= Beginning of Section =

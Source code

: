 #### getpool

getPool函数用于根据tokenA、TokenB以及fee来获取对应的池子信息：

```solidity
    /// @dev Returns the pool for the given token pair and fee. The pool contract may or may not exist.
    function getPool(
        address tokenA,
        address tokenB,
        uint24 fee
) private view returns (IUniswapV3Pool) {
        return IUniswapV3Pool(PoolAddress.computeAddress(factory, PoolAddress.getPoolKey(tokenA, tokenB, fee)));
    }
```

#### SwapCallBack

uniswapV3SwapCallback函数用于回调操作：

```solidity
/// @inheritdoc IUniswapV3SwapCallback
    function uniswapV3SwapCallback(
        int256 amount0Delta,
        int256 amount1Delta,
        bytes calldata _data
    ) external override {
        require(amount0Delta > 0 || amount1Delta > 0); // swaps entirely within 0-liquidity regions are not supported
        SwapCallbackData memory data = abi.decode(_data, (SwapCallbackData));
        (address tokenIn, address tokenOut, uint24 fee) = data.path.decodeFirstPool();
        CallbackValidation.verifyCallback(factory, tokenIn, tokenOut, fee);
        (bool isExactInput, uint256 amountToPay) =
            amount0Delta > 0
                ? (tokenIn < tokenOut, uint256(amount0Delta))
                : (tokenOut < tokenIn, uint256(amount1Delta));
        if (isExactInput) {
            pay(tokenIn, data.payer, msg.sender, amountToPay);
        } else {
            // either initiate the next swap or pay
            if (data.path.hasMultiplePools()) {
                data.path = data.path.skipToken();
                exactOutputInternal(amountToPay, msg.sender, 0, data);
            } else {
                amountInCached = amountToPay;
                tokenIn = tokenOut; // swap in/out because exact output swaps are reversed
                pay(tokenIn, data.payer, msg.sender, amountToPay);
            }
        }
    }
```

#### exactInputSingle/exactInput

= End of Section =

Where in the records above does the word "amountToPay" appear? Copy each line that holds it.

        (bool isExactInput, uint256 amountToPay) =
            pay(tokenIn, data.payer, msg.sender, amountToPay);
                exactOutputInternal(amountToPay, msg.sender, 0, data);
                amountInCached = amountToPay;
                pay(tokenIn, data.payer, msg.sender, amountToPay);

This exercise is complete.